セイコーエプソン株式会社
高品質と実用性備えたマルチパーパス大判プリンター
セイコーエプソンの大判プリンターSC-Tシリーズは、2012年の発売以来CAD用プリンターとしての利用、商店やアミューズメント施設で利用するノボリやポップ、教育機関での利用など幅広い用途で使われているマルチパーパスの製品だ。さらに今年の4月には従来のTシリーズの機能を拡充させた新製品を、ダブルロール機・大判複合機などのラインナップとともに発表した。Tシリーズがこのようにさまざまな用途で使われているのは、どんな技術によって実現するものなのか。セイコーエプソン株式会社商業プリンター事業部商業プリンター商品部 部長の内田康彦氏にうかがった。

商業プリンター事業部 商業プリンター商品部 部長
内田 康彦氏
当社が大判プリンター事業をスタートしたのは1999年です。他社に比べ遅いスタートとなりますが、エプソンではコンシューマ向けインクジェットプリンターで培った写真印刷の実績がありました。そこで大判プリンターも、当初は写真スタジオ、デザイナーの皆さんをターゲットとしたフォトプリンターとしてスタートしたのです。
発売後はお店に貼るポスター、教育現場などでも使われるようになりました。また、大判プリンターの最多用途であるCADデータを印刷するための機能を充実させて欲しいというお客様の要望にこたえ、CADデータを印刷する機能を強化し、2012年に誕生したのが、Tシリーズというマルチパーパスの大判プリンターです。
グラフィックからスタートしたことから、大判グラフィックを印刷するならエプソンが一番!と評価されています。他社では染料インク、顔料インクを組み合わせて使用するものもありますが、当社の場合、顔料インクで全てを印刷します。顔料インクは水、光に強いという特性があり、短期間であれば、雨に打たれるような場所に飾ってもにじみません。屋外に展示することができるという点が強みの一つになります。

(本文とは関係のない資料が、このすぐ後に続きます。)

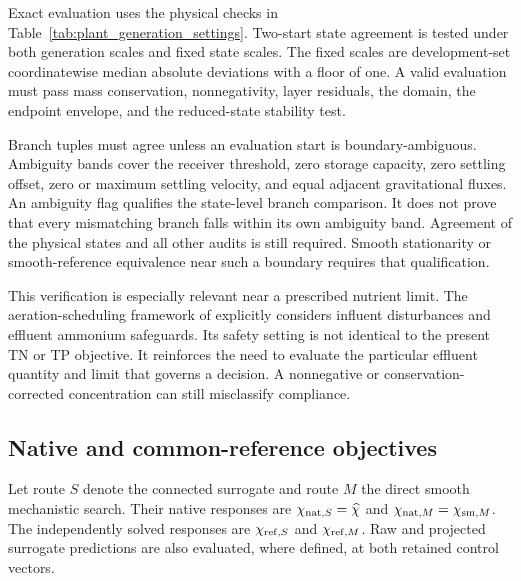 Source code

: Exact evaluation uses the physical checks in Table~\ref{tab:plant_generation_settings}. Two-start state agreement is tested under both generation scales and fixed state scales. The fixed scales are development-set coordinatewise median absolute deviations with a floor of one. A valid evaluation must pass mass conservation, nonnegativity, layer residuals, the domain, the endpoint envelope, and the reduced-state stability test.

Branch tuples must agree unless an evaluation start is boundary-ambiguous. Ambiguity bands cover the receiver threshold, zero storage capacity, zero settling offset, zero or maximum settling velocity, and equal adjacent gravitational fluxes. An ambiguity flag qualifies the state-level branch comparison. It does not prove that every mismatching branch falls within its own ambiguity band. Agreement of the physical states and all other audits is still required. Smooth stationarity or smooth-reference equivalence near such a boundary requires that qualification.

This verification is especially relevant near a prescribed nutrient limit. The aeration-scheduling framework of \citet{Ren2026} explicitly considers influent disturbances and effluent ammonium safeguards. Its safety setting is not identical to the present TN or TP objective. It reinforces the need to evaluate the particular effluent quantity and limit that governs a decision. A nonnegative or conservation-corrected concentration can still misclassify compliance.

\subsection{Native and common-reference objectives}

Let route $S$ denote the connected surrogate and route $M$ the direct smooth mechanistic search. Their native responses are $\chi_{{\rm nat},S}=\widehat\chi$ and $\chi_{{\rm nat},M}=\chi_{{\rm sm},M}$. The independently solved responses are $\chi_{{\rm ref},S}$ and $\chi_{{\rm ref},M}$. Raw and projected surrogate predictions are also evaluated, where defined, at both retained control vectors.

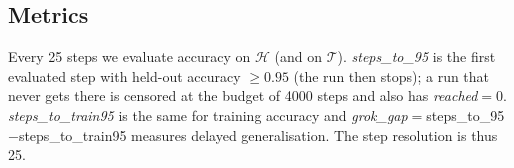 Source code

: \subsection{Metrics}
Every 25 steps we evaluate accuracy on $\mathcal{H}$ (and on $\mathcal{T}$). \emph{steps\_to\_95} is the first evaluated step with held-out accuracy $\ge0.95$ (the run then stops); a run that never gets there is censored at the budget of 4000 steps and also has \emph{reached}$=0$. \emph{steps\_to\_train95} is the same for training accuracy and \emph{grok\_gap}$=$steps\_to\_95$-$steps\_to\_train95 measures delayed generalisation. The step resolution is thus 25.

CAD図面印刷の場合、黒をしっかり印刷する、黒のしまりが重要です。CADならではの黒の線画をくっきりと印刷するために、Tシリーズ専用の「マットブラックインク」を新たに開発しました。これは、主に図面の線画印刷で黒をくっきりと印刷するために、あえて黒インクを紙に染みこませすぎない、浸透性をうまく調整したインクです。この新インクと従来からの線画モードにさらに改善を加えることで、細線や斜め線、曲線を含む線画品質、黒濃度にじみ、文字つぶれなどを従来製品に比較して大幅に改良しています。また、すべての色に顔料インクを採用していますので、耐水性が高く、建設現場等、屋外に持ち込んだ場合に、雨にぬれるといったトラブルにあってもにじみにくいという特性があります。

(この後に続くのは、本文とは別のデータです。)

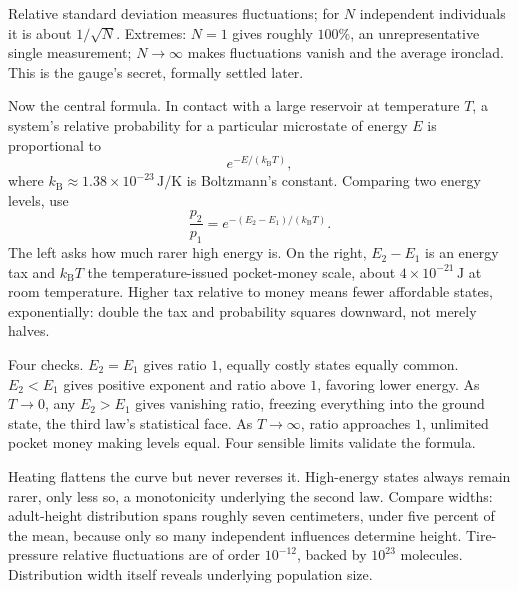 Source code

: Relative standard deviation measures fluctuations; for \(N\) independent individuals it is about \(1/\sqrt{N}\). Extremes: \(N=1\) gives roughly \(100\%\), an unrepresentative single measurement; \(N\to\infty\) makes fluctuations vanish and the average ironclad. This is the gauge's secret, formally settled later.

Now the central formula. In contact with a large reservoir at temperature \(T\), a system's relative probability for a particular microstate of energy \(E\) is proportional to
\[
e^{-E/(k_{\mathrm B} T)},
\]
where \(k_{\mathrm B}\approx 1.38\times10^{-23}\,\mathrm{J/K}\) is Boltzmann's constant. Comparing two energy levels, use
\[
\frac{p_2}{p_1} = e^{-(E_2-E_1)/(k_{\mathrm B} T)} .
\]
The left asks how much rarer high energy is. On the right, \(E_2-E_1\) is an energy tax and \(k_{\mathrm B}T\) the temperature-issued pocket-money scale, about \(4\times10^{-21}\,\mathrm{J}\) at room temperature. Higher tax relative to money means fewer affordable states, exponentially: double the tax and probability squares downward, not merely halves.

Four checks. \(E_2=E_1\) gives ratio \(1\), equally costly states equally common. \(E_2<E_1\) gives positive exponent and ratio above \(1\), favoring lower energy. As \(T\to 0\), any \(E_2>E_1\) gives vanishing ratio, freezing everything into the ground state, the third law's statistical face. As \(T\to\infty\), ratio approaches \(1\), unlimited pocket money making levels equal. Four sensible limits validate the formula.

\begin{center}
\end{center}

Heating flattens the curve but never reverses it. High-energy states always remain rarer, only less so, a monotonicity underlying the second law. Compare widths: adult-height distribution spans roughly seven centimeters, under five percent of the mean, because only so many independent influences determine height. Tire-pressure relative fluctuations are of order \(10^{-12}\), backed by \(10^{23}\) molecules. Distribution width itself reveals underlying population size.


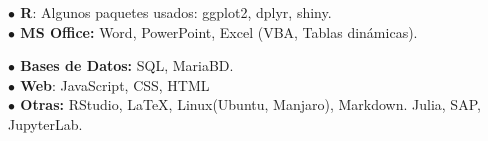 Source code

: \documentclass[11pt,a4paper]{article}
\begin{document}
\begin{multicols}{2}

\noindent \textbf{$\bullet$ R}: Algunos paquetes usados: ggplot2, dplyr, shiny.\\[0.1pt]

\noindent \textbf{$\bullet$ MS Office: } Word, PowerPoint, Excel (VBA, Tablas dinámicas). 

\noindent \textbf{$\bullet$ Bases de Datos:} SQL, MariaBD.\\[0.1pt]

\noindent \textbf{$\bullet$ Web}: JavaScript, CSS, HTML\\[0.1pt]


\noindent \textbf{$\bullet$ Otras: }RStudio, LaTeX, Linux(Ubuntu, Manjaro), Markdown. Julia, SAP, JupyterLab.
        
\end{multicols}
\end{document}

HP-GL2にも対応していますので、即戦力となるCAD用プロッタとしてお使いいただけます。また、CADを利用する建設業界ではパース、建築物といったものを印刷し、ポスター的に活用することも多い。そうした場合には、写真印刷のクォリティの強みを発揮します。日本の事務所は決して広くないスペースで、大判プリンターを利用しているところが多いです。そこでTシリーズでは省スペース化を進めました。スピンドルレスで、ロールペーパーホルダーでロール紙を支える構造としました。しかもロールペーパーホルダーを片側だけで支える構造とすることで、筐体の幅を小さくすることに成功したのです。これは省スペースではないですが、インクを4色 に抑え、インクカートリッジの容量が700ミリリットルの大容量にも対応していることは、TCOを下げ、総合的な使い勝手をよくしていると思います。販売店の皆様にとっては、納入後、インクをはじめ、各種メディアの販売が継続的に行えるというメリットもあります。メディアも含めて販売していただければと思います。

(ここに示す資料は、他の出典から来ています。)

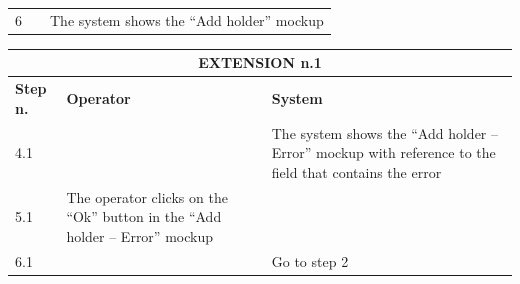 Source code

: {{{\begin{center}
\begin{tabular}{|p{2cm}|p{6cm}|p{6cm}|}
				\vspace{1mm} \vspace{1mm} \\
			\hline
				\vspace{1mm} 6 \vspace{1mm} &
				\vspace{1mm} \vspace{1mm} & 
				\vspace{1mm} The system shows the “Add holder”  mockup \vspace{1mm} \\
			\hline
			\end{tabular}

			\begin{tabular}{|p{2cm}|p{6cm}|p{6cm}|}
			\hline
				\multicolumn{3}{|c|}{EXTENSION n.1}\\
			\hline
				\centering \vspace{1mm} \bfseries{Step n.} \vspace{1mm} & \vspace{1mm} \bfseries{Operator} \vspace{1mm} & \vspace{1mm} \bfseries{System} \vspace{1mm}\\
			\hline
				\vspace{1mm} 4.1 \vspace{1mm} &
				\vspace{1mm} \vspace{1mm} & 
				\vspace{1mm} The system shows the “Add holder – Error”  mockup with reference to the field that contains the error \vspace{1mm} \\
			\hline
				\vspace{1mm} 5.1\vspace{1mm} &
				\vspace{1mm} The operator clicks on the “Ok” button in the “Add holder – Error”  mockup \vspace{1mm} & 
				\vspace{1mm} \vspace{1mm} \\
			\hline
				\vspace{1mm} 6.1\vspace{1mm} &
				\vspace{1mm} \vspace{1mm} & 
				\vspace{1mm} Go to step 2\vspace{1mm} \\
			\hline
			\end{tabular}


\end{center}}}}
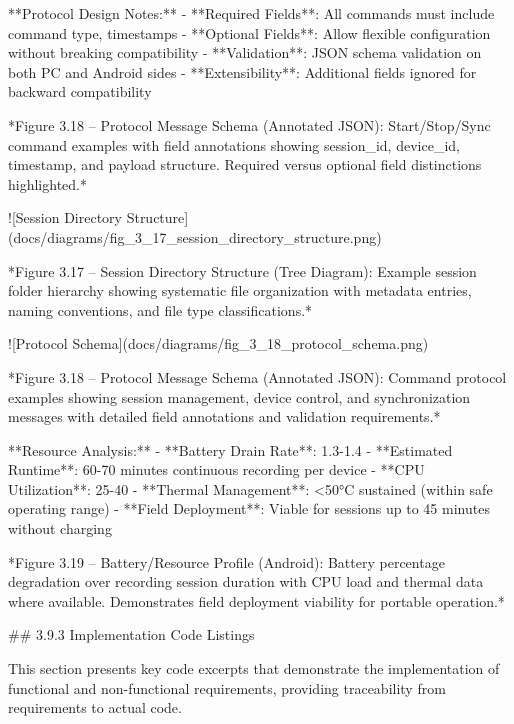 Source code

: \documentclass[12pt,a4paper]{article}
\begin{document}
**Protocol Design Notes:**
- **Required Fields**: All commands must include command type, timestamps
- **Optional Fields**: Allow flexible configuration without breaking compatibility
- **Validation**: JSON schema validation on both PC and Android sides
- **Extensibility**: Additional fields ignored for backward compatibility

*Figure 3.18 – Protocol Message Schema (Annotated JSON): Start/Stop/Sync command examples with field annotations showing session_id, device_id, timestamp, and payload structure. Required versus optional field distinctions highlighted.*

![Session Directory Structure](docs/diagrams/fig_3_17_session_directory_structure.png)

*Figure 3.17 – Session Directory Structure (Tree Diagram): Example session folder hierarchy showing systematic file organization with metadata entries, naming conventions, and file type classifications.*

![Protocol Schema](docs/diagrams/fig_3_18_protocol_schema.png)

*Figure 3.18 – Protocol Message Schema (Annotated JSON): Command protocol examples showing session management, device control, and synchronization messages with detailed field annotations and validation requirements.*

**Resource Analysis:**
- **Battery Drain Rate**: 1.3-1.4%
- **Estimated Runtime**: 60-70 minutes continuous recording per device
- **CPU Utilization**: 25-40%
- **Thermal Management**: <50°C sustained (within safe operating range)
- **Field Deployment**: Viable for sessions up to 45 minutes without charging

*Figure 3.19 – Battery/Resource Profile (Android): Battery percentage degradation over recording session duration with CPU load and thermal data where available. Demonstrates field deployment viability for portable operation.*

## 3.9.3 Implementation Code Listings

This section presents key code excerpts that demonstrate the implementation of functional and non-functional requirements, providing traceability from requirements to actual code.
\end{document}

また、今回このTシリーズをさらに性能向上させ、ラインナップを大幅に拡大しました。ラインナップは従来A1プラス機, A0プラス機、B0プラス機の計3機種でしたが、今回はA0プラス機, B0プラス機に新たにダブルロールモデルを追加し基本モデルを全5機種に拡大。さらにハードPSモデルや大判複合機モデルを用意することで、お客様のさまざまな用途やご希望に対し、大変フレキシブルに対応できるようになったと思います。また、ラインナップ拡大だけでなく、排紙スタッカーのさらなる改良や最新のネットワークセキュリティへの対応等、実質面での改良も随所に計られています。
この、ラインナップを一新した新Tシリーズを是非お試しいただければと思います。